** Opening INPUT MATERIAL block **

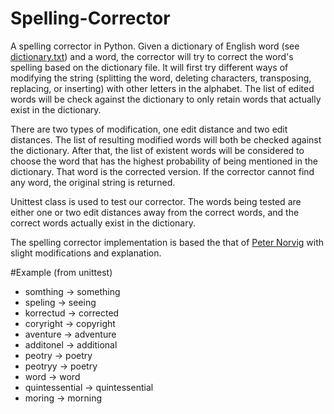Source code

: # Spelling-Corrector
A spelling corrector in Python. Given a dictionary of English word (see [dictionary.txt](/dictionary.txt)) and a word, the corrector will try to correct the word's spelling based on the dictionary file. It will first try different ways of modifying the string (splitting the word, deleting characters, transposing, replacing, or inserting) with other letters in the alphabet. The list of edited words will be check against the dictionary to only retain words that actually exist in the dictionary. 

There are two types of modification, one edit distance and two edit distances. The list of resulting modified words will both be checked against the dictionary. After that, the list of existent words will be considered to choose the word that has the highest probability of being mentioned in the dictionary. That word is the corrected version. If the corrector cannot find any word, the original string is returned.

Unittest class is used to test our corrector. The words being tested are either one or two edit distances away from the correct words, and the correct words actually exist in the dictionary.

The spelling corrector implementation is based the that of [Peter Norvig](http://norvig.com/spell-correct.html) with slight modifications and explanation.

#Example (from unittest)
- somthing -> something
- speling -> seeing
- korrectud -> corrected
- coryright -> copyright
- aventure -> adventure
- additonel -> additional
- peotry -> poetry
- peotryy -> poetry
- word -> word
- quintessential -> quintessential
- moring -> morning
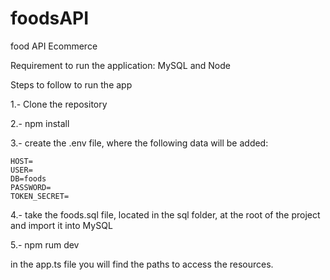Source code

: # foodsAPI
food API Ecommerce

Requirement to run the application: MySQL and Node

Steps to follow to run the app

1.- Clone the repository

2.- npm install

3.- create the .env file, where the following data will be added:

    HOST=
    USER=
    DB=foods
    PASSWORD=
    TOKEN_SECRET=

4.- take the foods.sql file, located in the sql folder, at the root of the project and import it into MySQL

5.- npm rum dev

in the app.ts file you will find the paths to access the resources.
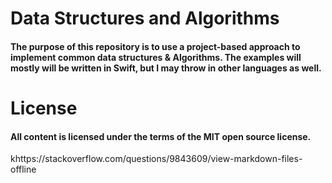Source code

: # Data Structures and Algorithms 

#### The purpose of this repository is to use a project-based approach to implement common data structures & Algorithms. The examples will mostly will be written in Swift, but I may throw in other languages as well. 


# License
#### All content is licensed under the terms of the MIT open source license.
khttps://stackoverflow.com/questions/9843609/view-markdown-files-offline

** Closing INPUT MATERIAL block **

An exact copy of the records above is required, leaving out the pictures.

Source code

: # Spelling-Corrector
A spelling corrector in Python. Given a dictionary of English word (see [dictionary.txt](/dictionary.txt)) and a word, the corrector will try to correct the word's spelling based on the dictionary file. It will first try different ways of modifying the string (splitting the word, deleting characters, transposing, replacing, or inserting) with other letters in the alphabet. The list of edited words will be check against the dictionary to only retain words that actually exist in the dictionary. 

There are two types of modification, one edit distance and two edit distances. The list of resulting modified words will both be checked against the dictionary. After that, the list of existent words will be considered to choose the word that has the highest probability of being mentioned in the dictionary. That word is the corrected version. If the corrector cannot find any word, the original string is returned.

Unittest class is used to test our corrector. The words being tested are either one or two edit distances away from the correct words, and the correct words actually exist in the dictionary.

The spelling corrector implementation is based the that of [Peter Norvig](http://norvig.com/spell-correct.html) with slight modifications and explanation.

#Example (from unittest)
- somthing -> something
- speling -> seeing
- korrectud -> corrected
- coryright -> copyright
- aventure -> adventure
- additonel -> additional
- peotry -> poetry
- peotryy -> poetry
- word -> word
- quintessential -> quintessential
- moring -> morning
Source code

: # foodsAPI
food API Ecommerce

Requirement to run the application: MySQL and Node

Steps to follow to run the app

1.- Clone the repository

2.- npm install

3.- create the .env file, where the following data will be added:

    HOST=
    USER=
    DB=foods
    PASSWORD=
    TOKEN_SECRET=

4.- take the foods.sql file, located in the sql folder, at the root of the project and import it into MySQL

5.- npm rum dev

in the app.ts file you will find the paths to access the resources.
Source code

: # Data Structures and Algorithms 

#### The purpose of this repository is to use a project-based approach to implement common data structures & Algorithms. The examples will mostly will be written in Swift, but I may throw in other languages as well. 


# License
#### All content is licensed under the terms of the MIT open source license.
khttps://stackoverflow.com/questions/9843609/view-markdown-files-offline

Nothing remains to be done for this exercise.